“Givim siksti” (Go 60mph=fast) is a Tok Pisin expression that is meant to convey speed—not just to hurry up but to, as the idiom goes, “put the pedal to the metal”. Don’t fool around!

We have just celebrated our 60th wedding anniversary and as the man says in Gilead (p. 115) “Remembering my youth makes me aware that I never really had enough of it, it was over before I was done with it.”

Of course, neither Joice nor I were in our youth when we got married: I had just turned 23 and she was just a week away from becoming 25 (she didn’t want to marry at the young age of 24!). We probably thought that we were more mature than we were or we wouldn’t have married at all.

Our Waco family decided that they would help us celebrate and they did it in grand style. They sent out invitations to many of our Wycliffe and SIL colleagues and to friends from our church. And many came—over 60—which was fitting to those who are numerology buffs.

The occasion took place at Mike and Karol’s, our son-in-law and daughter’s house, and their three children, Kirsten, Evan and Cam, helped out by greeting people, steering them towards the food, and recording their names and even some video interviews. Also on hand was our son, Kirk, from Australia and his daughter, Alissa, whom we had not seen for six years.

There was a generous supply of food of all kinds and the company could be heard belching for hours afterward. Many were retired missionaries so they graciously took as much food as their plates would hold. Who knows where the next free meal was to come from? There was chicken meat, cow meat, pig meat, but no goat or lamb. There were all kinds of vegetables and savories—a word that includes everything I didn’t know the name for, which was considerable. There was also desert and drinks, but no hard stuff—our church is historically derived from the Southern Baptist denomination.

It was a mixed group: old friends from Dallas; three anthropologists, but only one who looked the part; two lawyers, neither still practicing, so no lawyer stories; a few university professors, well disguised; some doctors without stethoscopes; missionary translators (telling weird stories about snakes and natives) and lay people, listening. For our blessing, it could not have been better unless our pastors (he and she—there are two of them), who were at other functions, had come  and said a few words.

My anthropologist friends have got to be more careful. One of my lawyer friends told me he heard two of them discussing how language came about and they had decided the Neanderthals had something to do with it. I was glad that other guests had not heard the remark because we had a lot of meat on the table and to utilize protein the Neanderthals had developed “enlarged livers and kidneys, and chests and pelvises” and also probably “specialized in hunting gigantic animals like mammoths” (Smithsonian magazine, June 2016, p. 16) which were, of course, once native to Waco. I hoped no one was on a Paleo diet. Similar intellectual conversations flowed around the room.

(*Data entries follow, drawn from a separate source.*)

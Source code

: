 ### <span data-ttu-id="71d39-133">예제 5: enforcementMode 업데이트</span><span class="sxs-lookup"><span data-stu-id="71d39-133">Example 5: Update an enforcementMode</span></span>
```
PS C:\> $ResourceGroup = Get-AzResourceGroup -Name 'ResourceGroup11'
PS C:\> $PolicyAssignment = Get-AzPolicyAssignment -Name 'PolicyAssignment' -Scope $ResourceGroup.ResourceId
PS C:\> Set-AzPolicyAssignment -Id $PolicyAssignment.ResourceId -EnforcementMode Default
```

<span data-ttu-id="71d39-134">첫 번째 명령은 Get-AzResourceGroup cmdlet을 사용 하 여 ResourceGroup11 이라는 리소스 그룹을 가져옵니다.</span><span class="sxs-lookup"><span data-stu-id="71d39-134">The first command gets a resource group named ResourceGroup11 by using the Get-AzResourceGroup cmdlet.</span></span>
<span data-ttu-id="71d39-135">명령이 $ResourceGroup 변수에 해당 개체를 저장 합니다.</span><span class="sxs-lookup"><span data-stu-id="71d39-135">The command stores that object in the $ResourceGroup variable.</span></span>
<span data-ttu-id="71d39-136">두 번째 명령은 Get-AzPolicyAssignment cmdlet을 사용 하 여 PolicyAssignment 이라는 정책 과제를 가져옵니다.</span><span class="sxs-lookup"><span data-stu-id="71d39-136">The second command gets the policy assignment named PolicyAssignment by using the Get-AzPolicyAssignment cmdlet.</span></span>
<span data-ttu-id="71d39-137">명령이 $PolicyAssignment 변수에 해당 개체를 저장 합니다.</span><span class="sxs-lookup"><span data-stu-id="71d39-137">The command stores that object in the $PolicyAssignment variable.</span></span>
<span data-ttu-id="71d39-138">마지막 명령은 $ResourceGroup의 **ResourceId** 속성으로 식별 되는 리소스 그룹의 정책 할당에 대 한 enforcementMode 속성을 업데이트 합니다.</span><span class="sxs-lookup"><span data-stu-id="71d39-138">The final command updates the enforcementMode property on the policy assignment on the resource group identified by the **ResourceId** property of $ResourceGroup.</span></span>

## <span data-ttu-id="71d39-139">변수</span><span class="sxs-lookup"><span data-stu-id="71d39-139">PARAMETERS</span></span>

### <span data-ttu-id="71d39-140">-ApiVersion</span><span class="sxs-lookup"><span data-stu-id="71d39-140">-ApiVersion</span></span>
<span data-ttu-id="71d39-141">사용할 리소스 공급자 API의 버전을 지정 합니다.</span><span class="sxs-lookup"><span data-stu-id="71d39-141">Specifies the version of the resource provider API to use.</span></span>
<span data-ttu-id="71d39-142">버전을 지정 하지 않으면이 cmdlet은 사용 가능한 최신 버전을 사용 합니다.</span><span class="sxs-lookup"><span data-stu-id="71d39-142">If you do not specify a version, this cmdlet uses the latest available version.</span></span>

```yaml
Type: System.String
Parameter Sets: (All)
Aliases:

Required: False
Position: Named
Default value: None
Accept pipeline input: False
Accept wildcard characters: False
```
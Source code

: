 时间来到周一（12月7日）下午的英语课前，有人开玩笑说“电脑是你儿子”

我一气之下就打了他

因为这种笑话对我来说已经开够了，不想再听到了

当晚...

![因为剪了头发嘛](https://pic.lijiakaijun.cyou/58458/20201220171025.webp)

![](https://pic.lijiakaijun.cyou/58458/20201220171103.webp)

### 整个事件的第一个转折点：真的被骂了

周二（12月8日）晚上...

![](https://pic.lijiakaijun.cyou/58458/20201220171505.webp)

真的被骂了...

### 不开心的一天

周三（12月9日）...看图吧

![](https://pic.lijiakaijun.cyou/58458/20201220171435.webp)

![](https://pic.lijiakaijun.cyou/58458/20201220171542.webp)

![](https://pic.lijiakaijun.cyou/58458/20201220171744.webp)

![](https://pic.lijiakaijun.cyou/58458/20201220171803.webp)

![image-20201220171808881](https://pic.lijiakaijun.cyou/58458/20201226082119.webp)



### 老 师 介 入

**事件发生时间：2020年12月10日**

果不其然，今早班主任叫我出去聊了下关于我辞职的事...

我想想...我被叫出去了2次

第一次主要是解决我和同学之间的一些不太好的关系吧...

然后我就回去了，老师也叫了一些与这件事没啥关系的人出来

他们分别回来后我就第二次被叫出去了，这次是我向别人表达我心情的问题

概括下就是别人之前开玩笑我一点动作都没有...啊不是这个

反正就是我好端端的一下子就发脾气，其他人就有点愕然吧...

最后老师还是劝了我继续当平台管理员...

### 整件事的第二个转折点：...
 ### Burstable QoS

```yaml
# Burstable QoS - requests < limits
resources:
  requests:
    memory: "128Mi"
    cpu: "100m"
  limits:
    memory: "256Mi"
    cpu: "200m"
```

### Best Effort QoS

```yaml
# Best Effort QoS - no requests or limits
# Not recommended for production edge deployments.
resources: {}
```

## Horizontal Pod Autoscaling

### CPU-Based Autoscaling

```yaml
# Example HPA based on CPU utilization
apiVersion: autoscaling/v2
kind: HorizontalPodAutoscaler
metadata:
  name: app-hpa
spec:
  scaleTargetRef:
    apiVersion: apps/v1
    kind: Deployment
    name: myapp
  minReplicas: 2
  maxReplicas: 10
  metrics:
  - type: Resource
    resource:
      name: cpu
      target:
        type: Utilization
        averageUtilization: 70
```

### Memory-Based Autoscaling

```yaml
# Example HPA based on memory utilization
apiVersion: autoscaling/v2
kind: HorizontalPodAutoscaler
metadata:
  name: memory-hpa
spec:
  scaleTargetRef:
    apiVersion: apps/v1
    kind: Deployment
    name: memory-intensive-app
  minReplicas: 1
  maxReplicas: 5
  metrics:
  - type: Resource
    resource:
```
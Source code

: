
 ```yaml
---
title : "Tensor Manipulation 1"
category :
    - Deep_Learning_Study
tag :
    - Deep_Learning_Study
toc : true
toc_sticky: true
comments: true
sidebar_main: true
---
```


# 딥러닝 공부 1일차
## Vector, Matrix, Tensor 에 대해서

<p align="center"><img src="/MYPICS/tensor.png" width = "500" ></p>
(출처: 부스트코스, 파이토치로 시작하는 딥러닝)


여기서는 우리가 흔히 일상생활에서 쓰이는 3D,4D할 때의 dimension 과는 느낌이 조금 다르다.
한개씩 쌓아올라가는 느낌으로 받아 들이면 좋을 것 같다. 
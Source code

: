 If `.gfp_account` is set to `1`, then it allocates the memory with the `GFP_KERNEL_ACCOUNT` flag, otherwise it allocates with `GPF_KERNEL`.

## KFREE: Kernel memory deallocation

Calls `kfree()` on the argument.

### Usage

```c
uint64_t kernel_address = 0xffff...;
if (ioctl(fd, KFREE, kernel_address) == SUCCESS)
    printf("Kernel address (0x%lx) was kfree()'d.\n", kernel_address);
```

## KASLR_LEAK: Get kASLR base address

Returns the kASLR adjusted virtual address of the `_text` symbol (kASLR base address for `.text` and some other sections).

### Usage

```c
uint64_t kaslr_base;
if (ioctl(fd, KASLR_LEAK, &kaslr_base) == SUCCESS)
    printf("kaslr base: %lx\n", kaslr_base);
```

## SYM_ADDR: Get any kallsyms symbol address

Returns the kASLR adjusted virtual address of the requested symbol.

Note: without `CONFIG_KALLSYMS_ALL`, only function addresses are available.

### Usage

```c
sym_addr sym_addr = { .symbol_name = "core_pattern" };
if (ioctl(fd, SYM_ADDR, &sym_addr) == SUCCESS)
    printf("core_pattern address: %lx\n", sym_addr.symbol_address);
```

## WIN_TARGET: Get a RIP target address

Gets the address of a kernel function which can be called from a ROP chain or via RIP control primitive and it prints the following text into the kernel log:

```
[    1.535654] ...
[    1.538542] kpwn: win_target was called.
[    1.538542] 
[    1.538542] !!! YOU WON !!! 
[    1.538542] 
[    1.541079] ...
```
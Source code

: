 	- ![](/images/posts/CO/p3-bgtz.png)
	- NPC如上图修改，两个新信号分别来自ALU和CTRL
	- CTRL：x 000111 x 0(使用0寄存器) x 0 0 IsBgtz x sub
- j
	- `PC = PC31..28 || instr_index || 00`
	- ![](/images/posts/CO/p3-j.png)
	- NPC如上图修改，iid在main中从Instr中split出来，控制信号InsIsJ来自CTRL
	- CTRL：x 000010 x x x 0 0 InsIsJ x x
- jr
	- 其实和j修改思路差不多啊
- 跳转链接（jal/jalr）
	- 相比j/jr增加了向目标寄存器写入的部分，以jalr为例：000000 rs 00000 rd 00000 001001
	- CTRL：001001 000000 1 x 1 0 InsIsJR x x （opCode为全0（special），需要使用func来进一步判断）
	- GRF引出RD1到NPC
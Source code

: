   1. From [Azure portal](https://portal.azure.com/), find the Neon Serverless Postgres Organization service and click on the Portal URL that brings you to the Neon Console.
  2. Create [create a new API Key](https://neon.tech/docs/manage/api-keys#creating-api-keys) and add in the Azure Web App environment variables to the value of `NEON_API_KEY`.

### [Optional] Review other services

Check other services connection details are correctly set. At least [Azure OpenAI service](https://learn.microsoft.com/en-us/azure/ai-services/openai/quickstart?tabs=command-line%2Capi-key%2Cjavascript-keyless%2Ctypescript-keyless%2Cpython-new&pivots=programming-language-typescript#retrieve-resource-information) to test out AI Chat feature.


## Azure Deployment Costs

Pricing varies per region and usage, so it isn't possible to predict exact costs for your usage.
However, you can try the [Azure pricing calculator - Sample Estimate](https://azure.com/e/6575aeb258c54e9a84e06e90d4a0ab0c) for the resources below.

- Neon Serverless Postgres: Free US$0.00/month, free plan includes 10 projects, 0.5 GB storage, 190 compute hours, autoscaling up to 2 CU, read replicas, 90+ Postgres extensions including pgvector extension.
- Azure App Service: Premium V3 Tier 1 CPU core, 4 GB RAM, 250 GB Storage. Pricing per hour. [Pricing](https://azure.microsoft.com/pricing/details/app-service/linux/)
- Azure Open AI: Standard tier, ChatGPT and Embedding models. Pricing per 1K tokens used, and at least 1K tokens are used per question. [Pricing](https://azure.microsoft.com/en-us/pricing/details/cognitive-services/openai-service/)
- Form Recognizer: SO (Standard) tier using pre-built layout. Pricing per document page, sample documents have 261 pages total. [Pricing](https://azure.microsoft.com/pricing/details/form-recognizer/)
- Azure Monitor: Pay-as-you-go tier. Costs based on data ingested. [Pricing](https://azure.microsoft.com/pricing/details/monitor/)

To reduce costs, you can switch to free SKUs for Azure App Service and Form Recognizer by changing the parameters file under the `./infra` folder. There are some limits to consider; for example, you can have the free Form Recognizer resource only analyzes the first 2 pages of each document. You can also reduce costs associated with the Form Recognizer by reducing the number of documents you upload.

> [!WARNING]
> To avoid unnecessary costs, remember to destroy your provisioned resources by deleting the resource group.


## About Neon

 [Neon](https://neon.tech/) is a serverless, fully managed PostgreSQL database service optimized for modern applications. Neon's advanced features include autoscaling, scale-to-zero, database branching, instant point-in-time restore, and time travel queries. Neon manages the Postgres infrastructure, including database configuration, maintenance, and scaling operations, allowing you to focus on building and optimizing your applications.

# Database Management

Towards the end of the afternoon someone said that they would like to hear from Joice and Karl (why is her name always first?), so Karol had people ask us questions. Like politicians, our answers generally had nothing to do with the questions. Rather, they ignited our feeble, but fertile, imaginations and we began to tell stories. One thing led to another and soon we were entertaining the crowd with our recollections of the past.

The main story, one called for by some knowing colleagues was for Joice to tell how she had lost her skirt while speaking at a church meeting. It is a hilarious story and only she can tell it. It is too embarrassing for me to repeat here. And then there were her surgeries, especially the one about the doctor with the big hands, and hence her big incision. Or swatting a mosquito on the head of one of the pastors we were visiting. And so on…

Momentarily our memories returned and we were flush with episodes from the last 60 years of our marriage: Michigan, Pennsylvania, California, Delaware, Oklahoma, Texas, New York, Australia, New Zealand, Papua New Guinea—name your state or country and we had one or more events that took place there. Fortunately for everyone, we selected only a few.

People were stunned at our humorous collective reminiscences but, as we reflected later, we may have set the missionary cause back 60 years. Just two old people telling things that happened in their lives, and no Scripture verses to authenticate them.

Well, we could have given reams of verses and maybe we should have. On the other hand, maybe just showing that we had lived together 60 years, and seemed to enjoy it was still enough proof of God’s divine wisdom, patience and blessing.

But we will be glad to come and speak at your church anytime.